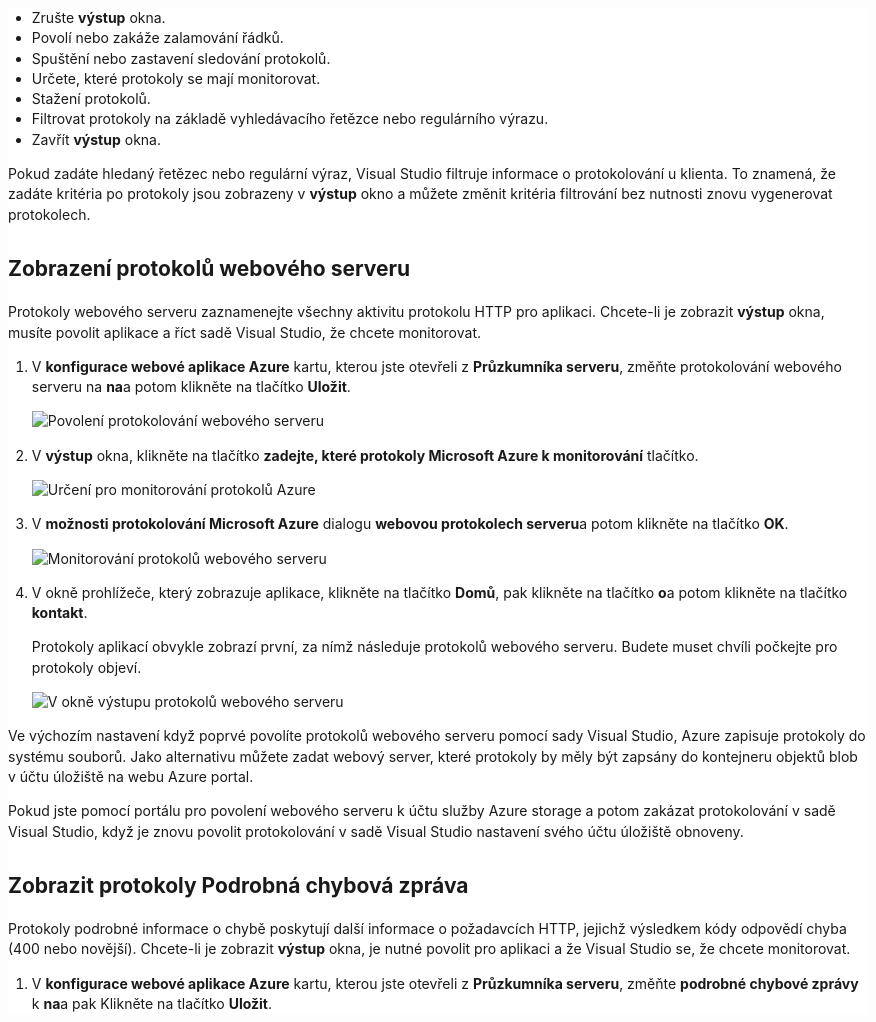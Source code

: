 * Zrušte **výstup** okna.
* Povolí nebo zakáže zalamování řádků.
* Spuštění nebo zastavení sledování protokolů.
* Určete, které protokoly se mají monitorovat.
* Stažení protokolů.
* Filtrovat protokoly na základě vyhledávacího řetězce nebo regulárního výrazu.
* Zavřít **výstup** okna.

Pokud zadáte hledaný řetězec nebo regulární výraz, Visual Studio filtruje informace o protokolování u klienta. To znamená, že zadáte kritéria po protokoly jsou zobrazeny v **výstup** okno a můžete změnit kritéria filtrování bez nutnosti znovu vygenerovat protokolech.

## <a name="webserverlogs"></a>Zobrazení protokolů webového serveru
Protokoly webového serveru zaznamenejte všechny aktivitu protokolu HTTP pro aplikaci. Chcete-li je zobrazit **výstup** okna, musíte povolit aplikace a říct sadě Visual Studio, že chcete monitorovat.

1. V **konfigurace webové aplikace Azure** kartu, kterou jste otevřeli z **Průzkumníka serveru**, změňte protokolování webového serveru na **na**a potom klikněte na tlačítko **Uložit**.

    ![Povolení protokolování webového serveru](./media/web-sites-dotnet-troubleshoot-visual-studio/tws-webserverloggingon.png)
2. V **výstup** okna, klikněte na tlačítko **zadejte, které protokoly Microsoft Azure k monitorování** tlačítko.

    ![Určení pro monitorování protokolů Azure](./media/web-sites-dotnet-troubleshoot-visual-studio/tws-specifylogs.png)
3. V **možnosti protokolování Microsoft Azure** dialogu **webovou protokolech serveru**a potom klikněte na tlačítko **OK**.

    ![Monitorování protokolů webového serveru](./media/web-sites-dotnet-troubleshoot-visual-studio/tws-monitorwslogson.png)
4. V okně prohlížeče, který zobrazuje aplikace, klikněte na tlačítko **Domů**, pak klikněte na tlačítko **o**a potom klikněte na tlačítko **kontakt**.

    Protokoly aplikací obvykle zobrazí první, za nímž následuje protokolů webového serveru. Budete muset chvíli počkejte pro protokoly objeví.

    ![V okně výstupu protokolů webového serveru](./media/web-sites-dotnet-troubleshoot-visual-studio/tws-wslogs.png)

Ve výchozím nastavení když poprvé povolíte protokolů webového serveru pomocí sady Visual Studio, Azure zapisuje protokoly do systému souborů. Jako alternativu můžete zadat webový server, které protokoly by měly být zapsány do kontejneru objektů blob v účtu úložiště na webu Azure portal.

Pokud jste pomocí portálu pro povolení webového serveru k účtu služby Azure storage a potom zakázat protokolování v sadě Visual Studio, když je znovu povolit protokolování v sadě Visual Studio nastavení svého účtu úložiště obnoveny.

## <a name="detailederrorlogs"></a>Zobrazit protokoly Podrobná chybová zpráva
Protokoly podrobné informace o chybě poskytují další informace o požadavcích HTTP, jejichž výsledkem kódy odpovědí chyba (400 nebo novější). Chcete-li je zobrazit **výstup** okna, je nutné povolit pro aplikaci a že Visual Studio se, že chcete monitorovat.

1. V **konfigurace webové aplikace Azure** kartu, kterou jste otevřeli z **Průzkumníka serveru**, změňte **podrobné chybové zprávy** k **na**a pak Klikněte na tlačítko **Uložit**.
------------------------------------------------------------
Your answer should be the exact lines above from the one with "zastavení sledování protokolů." through the one with "4. V okně prohlížeče, který", both included, and nothing besides.

▶ _Task response_
* Spuštění nebo zastavení sledování protokolů.
* Určete, které protokoly se mají monitorovat.
* Stažení protokolů.
* Filtrovat protokoly na základě vyhledávacího řetězce nebo regulárního výrazu.
* Zavřít **výstup** okna.

Pokud zadáte hledaný řetězec nebo regulární výraz, Visual Studio filtruje informace o protokolování u klienta. To znamená, že zadáte kritéria po protokoly jsou zobrazeny v **výstup** okno a můžete změnit kritéria filtrování bez nutnosti znovu vygenerovat protokolech.

## <a name="webserverlogs"></a>Zobrazení protokolů webového serveru
Protokoly webového serveru zaznamenejte všechny aktivitu protokolu HTTP pro aplikaci. Chcete-li je zobrazit **výstup** okna, musíte povolit aplikace a říct sadě Visual Studio, že chcete monitorovat.

1. V **konfigurace webové aplikace Azure** kartu, kterou jste otevřeli z **Průzkumníka serveru**, změňte protokolování webového serveru na **na**a potom klikněte na tlačítko **Uložit**.

    ![Povolení protokolování webového serveru](./media/web-sites-dotnet-troubleshoot-visual-studio/tws-webserverloggingon.png)
2. V **výstup** okna, klikněte na tlačítko **zadejte, které protokoly Microsoft Azure k monitorování** tlačítko.

    ![Určení pro monitorování protokolů Azure](./media/web-sites-dotnet-troubleshoot-visual-studio/tws-specifylogs.png)
3. V **možnosti protokolování Microsoft Azure** dialogu **webovou protokolech serveru**a potom klikněte na tlačítko **OK**.

    ![Monitorování protokolů webového serveru](./media/web-sites-dotnet-troubleshoot-visual-studio/tws-monitorwslogson.png)
4. V okně prohlížeče, který zobrazuje aplikace, klikněte na tlačítko **Domů**, pak klikněte na tlačítko **o**a potom klikněte na tlačítko **kontakt**.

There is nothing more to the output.